Boyhood

Yuri Slezkine in the new journal Equator:

I grew up in Moscow, in a succession of communal apartments. The first book I learnt by heart (according to my father, who kept track and took pictures) was Ram the Baby Elephant, published in 1959, when I turned three. When Ram was born, all the animals came to say hello. The bear played the double bass, the giraffe danced the Russian squat dance, the camel brought a huge pacifier, the hippo got stuck in the doorway, and the rhino claimed to have walked “all the way from the Ganges”.

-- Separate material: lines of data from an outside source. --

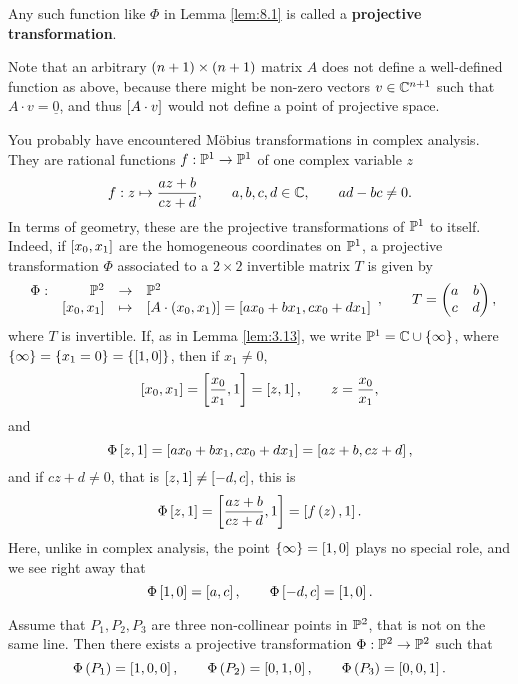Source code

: \begin{definition}
Any such function like $ \Phi $ in Lemma \ref{lem:8.1} is called a \textbf{projective transformation}.
\end{definition}

\begin{remark}
Note that an arbitrary $ \rb{n + 1} \times \rb{n + 1} $ matrix $ A $ does not define a well-defined function as above, because there might be non-zero vectors $ v \in \C^{n + 1} $ such that $ A \cdot v = \underline{0} $, and thus $ \sb{A \cdot v} $ would not define a point of projective space.
\end{remark}

\begin{example}
\label{eg:8.4}
You probably have encountered M\"obius transformations in complex analysis. They are rational functions $ f : \P^1 \to \P^1 $ of one complex variable $ z $
$$ f : z \mapsto \dfrac{az + b}{cz + d}, \qquad a, b, c, d \in \C, \qquad ad - bc \ne 0. $$
In terms of geometry, these are the projective transformations of $ \P^1 $ to itself. Indeed, if $ \sb{x_0, x_1} $ are the homogeneous coordinates on $ \P^1 $, a projective transformation $ \Phi $ associated to a $ 2 \times 2 $ invertible matrix $ T $ is given by
$$ \function[\Phi]{\P^2}{\P^2}{\sb{x_0, x_1}}{\sb{A \cdot \rb{x_0, x_1}} = \sb{ax_0 + bx_1, cx_0 + dx_1}}, \qquad T = \twobytwo{a}{b}{c}{d}, $$
where $ T $ is invertible. If, as in Lemma \ref{lem:3.13}, we write $ \P^1 = \C \cup \cb{\infty} $, where $ \cb{\infty} = \cb{x_1 = 0} = \cb{\sb{1, 0}} $, then if $ x_1 \ne 0 $,
$$ \sb{x_0, x_1} = \sb{\dfrac{x_0}{x_1}, 1} = \sb{z, 1}, \qquad z = \dfrac{x_0}{x_1}, $$
and
$$ \Phi\sb{z, 1} = \sb{ax_0 + bx_1, cx_0 + dx_1} = \sb{az + b, cz + d}, $$
and if $ cz + d \ne 0 $, that is $ \sb{z, 1} \ne \sb{-d, c} $, this is
$$ \Phi\sb{z, 1} = \sb{\dfrac{az + b}{cz + d}, 1} = \sb{f\rb{z}, 1}. $$
Here, unlike in complex analysis, the point $ \cb{\infty} = \sb{1, 0} $ plays no special role, and we see right away that
$$ \Phi\sb{1, 0} = \sb{a, c}, \qquad \Phi\sb{-d, c} = \sb{1, 0}. $$
\end{example}

\begin{theorem}
\label{thm:8.5}
Assume that $ P_1, P_2, P_3 $ are three non-collinear points in $ \P^2 $, that is not on the same line. Then there exists a projective transformation $ \Phi : \P^2 \to \P^2 $ such that
$$ \Phi\rb{P_1} = \sb{1, 0, 0}, \qquad \Phi\rb{P_2} = \sb{0, 1, 0}, \qquad \Phi\rb{P_3} = \sb{0, 0, 1}. $$
\end{theorem}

New books introduced more characters: a cast of local heroes, led by the wolf, the fox and the hare, and a large selection of jungle dwellers, including Bagheera, Baloo, and, from a much thicker book, the lion, the bull and two jackals named Dimanaka and Karataka.

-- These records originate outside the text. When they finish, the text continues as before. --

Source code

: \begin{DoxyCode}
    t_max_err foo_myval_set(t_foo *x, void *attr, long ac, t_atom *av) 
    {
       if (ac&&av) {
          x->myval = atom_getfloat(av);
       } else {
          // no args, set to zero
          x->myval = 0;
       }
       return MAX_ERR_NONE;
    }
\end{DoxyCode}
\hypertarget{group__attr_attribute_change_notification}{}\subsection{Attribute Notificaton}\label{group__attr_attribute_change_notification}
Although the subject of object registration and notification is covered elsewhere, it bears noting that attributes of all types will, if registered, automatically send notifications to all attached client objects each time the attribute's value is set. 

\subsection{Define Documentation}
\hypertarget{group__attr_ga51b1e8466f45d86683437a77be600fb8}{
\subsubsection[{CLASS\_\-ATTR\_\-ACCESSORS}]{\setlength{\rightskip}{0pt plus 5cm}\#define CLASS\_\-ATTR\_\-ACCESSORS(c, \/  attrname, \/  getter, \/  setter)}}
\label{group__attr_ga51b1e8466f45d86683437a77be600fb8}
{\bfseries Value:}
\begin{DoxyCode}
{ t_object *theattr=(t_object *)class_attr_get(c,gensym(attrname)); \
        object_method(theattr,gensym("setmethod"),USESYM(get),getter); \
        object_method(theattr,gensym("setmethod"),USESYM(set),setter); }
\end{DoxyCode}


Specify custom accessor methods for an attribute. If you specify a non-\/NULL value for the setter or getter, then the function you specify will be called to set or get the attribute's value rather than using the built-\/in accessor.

Soon, animals – foreign, domestic and stuffed (in 1969 Winnie-the-Pooh was reborn as a popular Soviet cartoon character, Vinni Pukh) – were joined by mostly human orphans, robbers, soldiers, princesses, emperors and stargazers. Things happened once upon a time, in faraway lands. Fools, shepherds and youngest sons usually won. Commercial transactions involved ducats, thalers, guineas, sovereigns, doubloons and, most memorably, rupees, which were related to rubles, but could buy magic carpets and dancing cobras.

The books of my adolescence came with specific realms, names and uniforms. At the centre lay the Russian noble estate, surrounded by an overgrown park with a lily-covered pond, populated by old generals, eternal students, French governors, German tutors and a girl with an open book. It existed in a mythic space, unnamed and unchanging, troubled but safely landlocked.

More here.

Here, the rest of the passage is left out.